Government sends 116 migrants who jumped fence back to Morocco

The immediate deportations were made based on a 1992 agreement signed between Spain and the North African country

One of the 119 Sub-Saharan Africans who jumped the Ceuta border fence on Wednesday.
One of the 119 Sub-Saharan Africans who jumped the Ceuta border fence on Wednesday.JOAQUIN SANCHEZ (AFP)

The Spanish government has sent back to Morocco the 116 Sub-Saharan migrants who managed to get over the border fence on Wednesday at the Spanish North African exclave city of Ceuta, police sources have told EL PAÍS.

The operation is based on an agreement that Spain and Morocco signed in 1992 on the readmission of foreigners who illegally enter Spanish territory. In the document, Morocco agreed to readmit nationals from third countries who enter Spain illegally, if there is a “formal request from [Spanish] authorities.”

Around 300 migrants rushed the border on Wednesday, throwing quicklime, battery acid and feces at officers

Around 300 migrants rushed the border in Ceuta on Wednesday, using shears to cut the fence and throwing quicklime, battery acid and feces at officers. They breached the fence at Finca Berrocal, one of the weakest sections and the location of another incident in July when more than 600 undocumented migrants made it through into the city.

The Spanish government contacted the authorities in Rabat to reactivate the mechanism of express deportations after the July incident. Spanish ministers requested that Morocco take back migrants in the case of another mass assault on the border, like the one seen on Wednesday. Rabat accepted the request, but the deal had been kept secret until now.

Interior Ministry sources admitted today that the usual procedure is for migrants to be returned to their country of origin, not the country that they entered Spain from. However, the 1992 deal includes the possibility of sending them back to the point of entry. “The key point is that they entered from Morocco, even though they are not Moroccan,” the same sources explained.

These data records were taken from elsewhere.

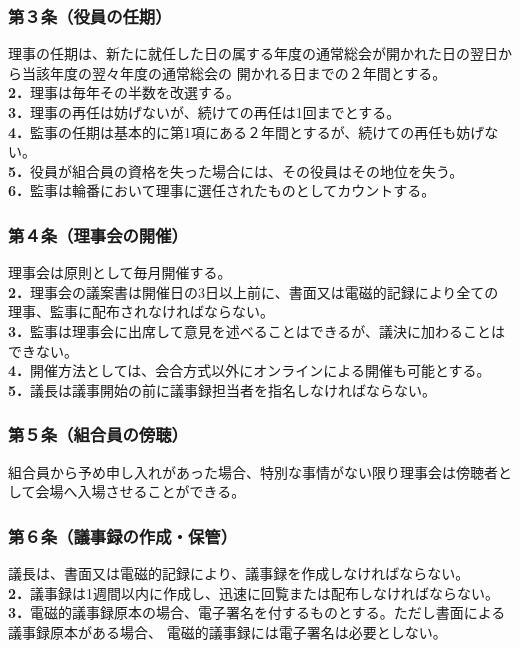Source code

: \documentclass[12pt,uplatex]{jsarticle}
\begin{document}
\subsubsection*{ 第３条（役員の任期）}
理事の任期は、新たに就任した日の属する年度の通常総会が開かれた日の翌日から当該年度の翌々年度の通常総会の
開かれる日までの２年間とする。\\
\textbf{2．}理事は毎年その半数を改選する。\\
\textbf{3．}理事の再任は妨げないが、続けての再任は1回までとする。\\
\textbf{4．}監事の任期は基本的に第1項にある２年間とするが、続けての再任も妨げない。\\
\textbf{5．}役員が組合員の資格を失った場合には、その役員はその地位を失う。\\
\textbf{6．}監事は輪番において理事に選任されたものとしてカウントする。\\
\subsubsection*{ 第４条（理事会の開催）}
理事会は原則として毎月開催する。\\
\textbf{2．}理事会の議案書は開催日の3日以上前に、書面又は電磁的記録により全ての理事、監事に配布されなければならない。\\
\textbf{3．}監事は理事会に出席して意見を述べることはできるが、議決に加わることはできない。\\
\textbf{4．}開催方法としては、会合方式以外にオンラインによる開催も可能とする。\\
\textbf{5．}議長は議事開始の前に議事録担当者を指名しなければならない。\\
\subsubsection*{ 第５条（組合員の傍聴）}
組合員から予め申し入れがあった場合、特別な事情がない限り理事会は傍聴者として会場へ入場させることができる。
\subsubsection*{ 第６条（議事録の作成・保管）}
議長は、書面又は電磁的記録により、議事録を作成しなければならない。\\
\textbf{2．}議事録は1週間以内に作成し、迅速に回覧または配布しなければならない。\\
\textbf{3．}電磁的議事録原本の場合、電子署名を付するものとする。ただし書面による議事録原本がある場合、
電磁的議事録には電子署名は必要としない。\\
\end{document}
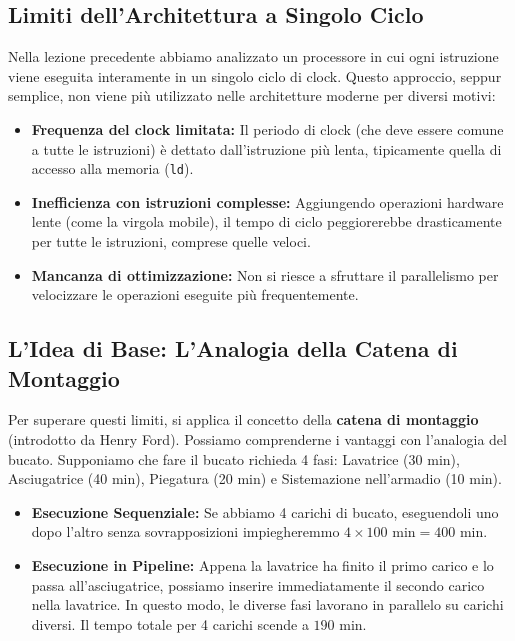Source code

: \documentclass[12pt, a4paper]{article}
\begin{document}
\subsection{Limiti dell'Architettura a Singolo Ciclo}
Nella lezione precedente abbiamo analizzato un processore in cui ogni istruzione viene eseguita interamente in un singolo ciclo di clock. Questo approccio, seppur semplice, non viene più utilizzato nelle architetture moderne per diversi motivi:
\begin{itemize}
    \item \textbf{Frequenza del clock limitata:} Il periodo di clock (che deve essere comune a tutte le istruzioni) è dettato dall'istruzione più lenta, tipicamente quella di accesso alla memoria (\texttt{ld}).
    \item \textbf{Inefficienza con istruzioni complesse:} Aggiungendo operazioni hardware lente (come la virgola mobile), il tempo di ciclo peggiorerebbe drasticamente per tutte le istruzioni, comprese quelle veloci.
    \item \textbf{Mancanza di ottimizzazione:} Non si riesce a sfruttare il parallelismo per velocizzare le operazioni eseguite più frequentemente.
\end{itemize}

\subsection{L'Idea di Base: L'Analogia della Catena di Montaggio}
Per superare questi limiti, si applica il concetto della \textbf{catena di montaggio} (introdotto da Henry Ford). Possiamo comprenderne i vantaggi con l'analogia del bucato. Supponiamo che fare il bucato richieda 4 fasi: Lavatrice (30 min), Asciugatrice (40 min), Piegatura (20 min) e Sistemazione nell'armadio (10 min).

\begin{itemize}
    \item \textbf{Esecuzione Sequenziale:} Se abbiamo 4 carichi di bucato, eseguendoli uno dopo l'altro senza sovrapposizioni impiegheremmo $4 \times 100 \text{ min} = 400 \text{ min}$.
    \item \textbf{Esecuzione in Pipeline:} Appena la lavatrice ha finito il primo carico e lo passa all'asciugatrice, possiamo inserire immediatamente il secondo carico nella lavatrice. In questo modo, le diverse fasi lavorano in parallelo su carichi diversi. Il tempo totale per 4 carichi scende a $190 \text{ min}$.
\end{itemize}
\end{document}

The deal with Rabat had been kept secret until now

The ministry sources added that this is not the first time the measure has been applied, although other occasions have been “few.” Police sources in Ceuta recall such deportations under the 1992 deal, but not on the scale of this one. In fact, since December 2017 there have been several mass assaults by between 300 and 600 people, but this agreement had not been used up until now.

“On this occasion, it was thanks to the good relationship with Morocco,” Interior Ministry sources said, pointing out that the border entry on Wednesday was “illegal and violent.” “Legally this is different from the rescues that happen at sea,” they added. In that case, international law obliges rescue services to save lives and take migrants to a safe port.

The application of the 1992 deal saw the 116 men subject to an “express” deportation. They were taken to the police station in Ceuta, “they had legal assistance, and were given a deportation order.” This is different from the so-called “hot deportations,” when migrants are simply turned around after they cross the fence and sent straight back into Moroccan territory.

“This is extremely drastic,” activist Reduan Mohamed said on Thursday about the immediate deportations, explaining that the unexpected decision had caused “a mass” of migrants who were in the local Temporary Immigration Detention Center (CETI) to flee due to fears they were about to be sent back to neighboring Morocco.

So far, the deportations have only involved the migrants who arrived in Ceuta on Wednesday, but there are more than 1,000 people in the CETI (which has a capacity for just 512), the majority of whom arrived by jumping over the border.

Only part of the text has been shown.